Collected data:
-------
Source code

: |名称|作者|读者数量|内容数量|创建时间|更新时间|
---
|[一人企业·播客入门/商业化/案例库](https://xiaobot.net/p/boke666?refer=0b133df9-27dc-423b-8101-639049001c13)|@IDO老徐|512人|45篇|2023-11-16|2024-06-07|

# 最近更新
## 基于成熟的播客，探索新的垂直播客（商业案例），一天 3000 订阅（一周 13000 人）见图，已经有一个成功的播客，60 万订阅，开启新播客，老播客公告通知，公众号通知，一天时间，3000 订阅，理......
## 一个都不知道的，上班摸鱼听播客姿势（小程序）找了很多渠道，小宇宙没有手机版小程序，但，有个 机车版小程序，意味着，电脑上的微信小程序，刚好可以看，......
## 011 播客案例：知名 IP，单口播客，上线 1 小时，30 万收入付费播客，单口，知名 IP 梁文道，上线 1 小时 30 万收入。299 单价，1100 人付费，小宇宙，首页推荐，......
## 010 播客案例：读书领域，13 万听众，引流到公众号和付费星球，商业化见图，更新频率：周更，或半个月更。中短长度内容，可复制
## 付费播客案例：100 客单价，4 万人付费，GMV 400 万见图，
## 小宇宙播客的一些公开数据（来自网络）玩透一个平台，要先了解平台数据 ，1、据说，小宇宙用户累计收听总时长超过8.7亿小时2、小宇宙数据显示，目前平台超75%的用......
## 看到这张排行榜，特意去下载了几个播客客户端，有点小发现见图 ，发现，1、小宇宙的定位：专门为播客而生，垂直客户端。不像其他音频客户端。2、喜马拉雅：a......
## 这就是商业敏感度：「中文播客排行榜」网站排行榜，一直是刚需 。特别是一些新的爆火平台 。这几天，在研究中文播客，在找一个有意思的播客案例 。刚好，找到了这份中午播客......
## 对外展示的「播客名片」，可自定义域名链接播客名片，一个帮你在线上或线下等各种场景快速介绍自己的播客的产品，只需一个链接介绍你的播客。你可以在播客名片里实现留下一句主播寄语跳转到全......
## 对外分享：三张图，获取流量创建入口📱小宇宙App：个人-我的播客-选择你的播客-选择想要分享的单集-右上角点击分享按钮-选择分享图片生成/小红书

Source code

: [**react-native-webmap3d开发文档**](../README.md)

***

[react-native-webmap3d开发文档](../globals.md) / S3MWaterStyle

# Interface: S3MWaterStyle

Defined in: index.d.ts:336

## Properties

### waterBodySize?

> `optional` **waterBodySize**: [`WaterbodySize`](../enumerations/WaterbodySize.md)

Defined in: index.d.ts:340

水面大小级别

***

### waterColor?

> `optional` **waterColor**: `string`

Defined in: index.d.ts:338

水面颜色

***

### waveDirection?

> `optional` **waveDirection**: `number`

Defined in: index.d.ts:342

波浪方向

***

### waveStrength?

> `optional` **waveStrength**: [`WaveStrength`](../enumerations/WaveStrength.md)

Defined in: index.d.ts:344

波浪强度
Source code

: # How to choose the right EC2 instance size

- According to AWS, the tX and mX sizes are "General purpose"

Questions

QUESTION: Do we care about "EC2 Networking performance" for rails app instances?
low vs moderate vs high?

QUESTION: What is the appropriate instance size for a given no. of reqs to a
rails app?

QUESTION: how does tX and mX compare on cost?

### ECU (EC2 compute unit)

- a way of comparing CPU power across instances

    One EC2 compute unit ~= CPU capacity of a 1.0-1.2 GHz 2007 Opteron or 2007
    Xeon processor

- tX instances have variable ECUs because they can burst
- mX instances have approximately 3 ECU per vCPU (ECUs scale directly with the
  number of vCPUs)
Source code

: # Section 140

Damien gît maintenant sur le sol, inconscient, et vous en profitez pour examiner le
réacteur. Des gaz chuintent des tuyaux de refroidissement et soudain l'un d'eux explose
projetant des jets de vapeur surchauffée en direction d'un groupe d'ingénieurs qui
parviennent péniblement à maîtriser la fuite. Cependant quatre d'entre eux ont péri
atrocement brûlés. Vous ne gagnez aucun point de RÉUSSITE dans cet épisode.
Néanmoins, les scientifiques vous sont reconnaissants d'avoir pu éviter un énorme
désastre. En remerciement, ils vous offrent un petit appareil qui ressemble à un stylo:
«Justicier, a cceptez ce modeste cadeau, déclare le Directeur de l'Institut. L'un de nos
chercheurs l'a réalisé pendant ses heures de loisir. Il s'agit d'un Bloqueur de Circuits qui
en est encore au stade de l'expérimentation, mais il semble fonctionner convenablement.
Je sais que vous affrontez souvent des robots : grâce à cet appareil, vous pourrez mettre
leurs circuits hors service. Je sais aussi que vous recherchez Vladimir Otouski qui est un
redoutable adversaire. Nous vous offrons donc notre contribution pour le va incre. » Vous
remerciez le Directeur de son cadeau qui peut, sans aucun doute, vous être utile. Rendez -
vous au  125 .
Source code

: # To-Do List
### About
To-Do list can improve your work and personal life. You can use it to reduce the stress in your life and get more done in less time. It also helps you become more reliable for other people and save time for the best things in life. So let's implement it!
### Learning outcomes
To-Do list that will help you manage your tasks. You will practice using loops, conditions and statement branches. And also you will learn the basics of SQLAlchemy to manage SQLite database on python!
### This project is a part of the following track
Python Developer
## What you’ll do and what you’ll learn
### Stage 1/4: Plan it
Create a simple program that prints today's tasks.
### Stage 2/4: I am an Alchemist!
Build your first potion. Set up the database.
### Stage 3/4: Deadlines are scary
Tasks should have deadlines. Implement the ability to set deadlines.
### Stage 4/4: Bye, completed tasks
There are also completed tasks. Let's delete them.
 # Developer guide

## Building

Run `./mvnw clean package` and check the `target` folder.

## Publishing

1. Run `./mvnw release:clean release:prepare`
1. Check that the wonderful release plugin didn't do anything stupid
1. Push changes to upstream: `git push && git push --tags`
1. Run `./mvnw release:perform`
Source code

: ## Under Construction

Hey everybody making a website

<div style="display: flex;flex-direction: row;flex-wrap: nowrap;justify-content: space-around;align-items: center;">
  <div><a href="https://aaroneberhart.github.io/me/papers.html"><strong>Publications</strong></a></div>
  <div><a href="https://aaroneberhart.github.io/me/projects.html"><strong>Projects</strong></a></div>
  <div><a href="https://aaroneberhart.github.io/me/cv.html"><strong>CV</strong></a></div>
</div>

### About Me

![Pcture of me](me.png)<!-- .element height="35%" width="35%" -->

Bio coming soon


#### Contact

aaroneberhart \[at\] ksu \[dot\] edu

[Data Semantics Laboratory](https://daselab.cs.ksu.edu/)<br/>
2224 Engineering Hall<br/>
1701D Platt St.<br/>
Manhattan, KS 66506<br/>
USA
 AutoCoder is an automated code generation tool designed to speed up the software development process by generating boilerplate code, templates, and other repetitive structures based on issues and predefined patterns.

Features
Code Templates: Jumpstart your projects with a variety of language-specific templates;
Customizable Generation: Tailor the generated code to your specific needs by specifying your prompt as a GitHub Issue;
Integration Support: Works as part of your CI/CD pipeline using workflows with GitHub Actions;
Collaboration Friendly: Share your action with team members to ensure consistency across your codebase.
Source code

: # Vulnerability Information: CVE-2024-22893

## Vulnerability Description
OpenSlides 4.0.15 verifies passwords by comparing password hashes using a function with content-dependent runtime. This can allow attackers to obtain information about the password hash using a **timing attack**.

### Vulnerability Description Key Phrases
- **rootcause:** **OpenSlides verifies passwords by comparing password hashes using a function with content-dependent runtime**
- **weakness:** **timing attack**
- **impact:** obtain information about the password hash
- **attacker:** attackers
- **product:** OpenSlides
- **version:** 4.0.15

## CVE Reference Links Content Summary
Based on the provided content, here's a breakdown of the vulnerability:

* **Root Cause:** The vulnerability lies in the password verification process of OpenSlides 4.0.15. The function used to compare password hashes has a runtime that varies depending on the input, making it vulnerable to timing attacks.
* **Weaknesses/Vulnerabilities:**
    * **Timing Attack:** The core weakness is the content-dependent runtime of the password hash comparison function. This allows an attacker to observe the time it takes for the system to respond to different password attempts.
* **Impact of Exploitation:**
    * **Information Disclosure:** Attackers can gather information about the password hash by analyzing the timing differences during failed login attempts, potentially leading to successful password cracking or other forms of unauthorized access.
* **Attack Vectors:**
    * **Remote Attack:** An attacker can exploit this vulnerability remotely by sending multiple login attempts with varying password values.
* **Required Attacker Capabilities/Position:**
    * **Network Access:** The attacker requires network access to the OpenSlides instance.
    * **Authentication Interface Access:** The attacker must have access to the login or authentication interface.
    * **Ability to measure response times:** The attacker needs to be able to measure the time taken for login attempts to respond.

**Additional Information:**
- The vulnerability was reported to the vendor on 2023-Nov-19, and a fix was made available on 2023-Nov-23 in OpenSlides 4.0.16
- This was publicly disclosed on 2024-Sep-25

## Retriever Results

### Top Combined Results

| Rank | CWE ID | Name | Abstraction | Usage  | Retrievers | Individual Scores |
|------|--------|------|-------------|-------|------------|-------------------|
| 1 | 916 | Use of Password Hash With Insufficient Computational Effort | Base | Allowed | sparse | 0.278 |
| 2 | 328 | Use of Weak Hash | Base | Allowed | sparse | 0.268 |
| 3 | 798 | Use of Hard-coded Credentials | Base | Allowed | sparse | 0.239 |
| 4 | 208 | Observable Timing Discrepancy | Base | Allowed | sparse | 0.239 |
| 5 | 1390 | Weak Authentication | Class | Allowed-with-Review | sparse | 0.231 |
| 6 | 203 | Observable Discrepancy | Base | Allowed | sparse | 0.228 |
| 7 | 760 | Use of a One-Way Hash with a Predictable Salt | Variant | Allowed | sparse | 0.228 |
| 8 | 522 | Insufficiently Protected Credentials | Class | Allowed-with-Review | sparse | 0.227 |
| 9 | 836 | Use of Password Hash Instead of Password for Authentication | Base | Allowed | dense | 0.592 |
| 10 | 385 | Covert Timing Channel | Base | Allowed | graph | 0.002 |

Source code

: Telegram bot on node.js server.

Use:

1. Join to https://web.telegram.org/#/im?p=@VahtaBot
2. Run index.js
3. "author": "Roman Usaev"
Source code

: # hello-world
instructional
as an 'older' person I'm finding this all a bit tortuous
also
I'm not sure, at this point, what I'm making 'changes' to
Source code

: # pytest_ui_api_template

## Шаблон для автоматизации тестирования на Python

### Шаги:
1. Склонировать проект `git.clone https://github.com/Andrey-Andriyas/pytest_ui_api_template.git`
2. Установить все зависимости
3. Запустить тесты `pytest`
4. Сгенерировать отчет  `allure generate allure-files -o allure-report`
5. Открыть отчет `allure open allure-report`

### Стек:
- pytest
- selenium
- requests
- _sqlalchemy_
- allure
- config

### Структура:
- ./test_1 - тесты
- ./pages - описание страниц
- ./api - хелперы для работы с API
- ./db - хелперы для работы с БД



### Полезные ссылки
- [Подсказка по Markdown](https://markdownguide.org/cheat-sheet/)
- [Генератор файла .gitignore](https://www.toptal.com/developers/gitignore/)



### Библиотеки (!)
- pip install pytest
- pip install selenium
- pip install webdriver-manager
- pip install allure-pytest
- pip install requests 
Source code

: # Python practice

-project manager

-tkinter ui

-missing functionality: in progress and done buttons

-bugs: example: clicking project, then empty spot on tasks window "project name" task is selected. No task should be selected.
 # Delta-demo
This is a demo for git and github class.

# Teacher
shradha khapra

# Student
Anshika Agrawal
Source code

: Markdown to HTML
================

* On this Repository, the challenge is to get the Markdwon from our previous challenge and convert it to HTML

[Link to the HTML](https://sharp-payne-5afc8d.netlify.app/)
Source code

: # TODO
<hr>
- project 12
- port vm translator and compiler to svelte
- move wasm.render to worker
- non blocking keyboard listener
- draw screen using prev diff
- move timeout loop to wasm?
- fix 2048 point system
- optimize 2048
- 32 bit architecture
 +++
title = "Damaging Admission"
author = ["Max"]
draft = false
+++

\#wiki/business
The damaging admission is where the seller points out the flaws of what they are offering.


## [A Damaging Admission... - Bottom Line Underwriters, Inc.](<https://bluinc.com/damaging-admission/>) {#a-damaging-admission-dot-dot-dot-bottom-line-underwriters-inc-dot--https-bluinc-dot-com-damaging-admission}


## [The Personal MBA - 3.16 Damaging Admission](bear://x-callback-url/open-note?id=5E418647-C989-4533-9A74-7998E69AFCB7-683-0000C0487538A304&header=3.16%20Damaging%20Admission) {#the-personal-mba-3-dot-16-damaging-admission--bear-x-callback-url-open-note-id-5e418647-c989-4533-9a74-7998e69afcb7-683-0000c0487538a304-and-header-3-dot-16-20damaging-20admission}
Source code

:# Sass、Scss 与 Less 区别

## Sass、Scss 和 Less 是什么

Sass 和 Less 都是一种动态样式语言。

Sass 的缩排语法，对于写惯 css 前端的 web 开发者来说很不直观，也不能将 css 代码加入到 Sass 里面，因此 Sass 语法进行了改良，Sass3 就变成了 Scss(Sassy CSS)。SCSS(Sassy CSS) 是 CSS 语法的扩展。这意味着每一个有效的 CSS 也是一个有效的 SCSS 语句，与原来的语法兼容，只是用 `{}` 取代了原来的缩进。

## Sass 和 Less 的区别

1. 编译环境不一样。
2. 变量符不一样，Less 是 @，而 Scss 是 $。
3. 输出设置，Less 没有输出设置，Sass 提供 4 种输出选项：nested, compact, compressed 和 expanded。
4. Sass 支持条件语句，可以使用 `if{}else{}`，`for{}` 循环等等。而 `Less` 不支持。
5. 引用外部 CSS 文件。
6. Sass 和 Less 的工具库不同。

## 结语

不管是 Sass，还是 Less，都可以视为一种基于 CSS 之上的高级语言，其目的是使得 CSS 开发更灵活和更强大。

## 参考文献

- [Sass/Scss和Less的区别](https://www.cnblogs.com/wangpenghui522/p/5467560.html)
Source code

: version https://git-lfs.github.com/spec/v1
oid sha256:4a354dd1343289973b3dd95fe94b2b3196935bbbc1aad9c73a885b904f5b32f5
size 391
-------
### Task instructions
Above are the records; from them, give again exactly the lines from the one containing "of unauthorized access." to the one containing "varying password values.", both lines included, and nothing more.

### Exercise answer
    * **Information Disclosure:** Attackers can gather information about the password hash by analyzing the timing differences during failed login attempts, potentially leading to successful password cracking or other forms of unauthorized access.
* **Attack Vectors:**
    * **Remote Attack:** An attacker can exploit this vulnerability remotely by sending multiple login attempts with varying password values.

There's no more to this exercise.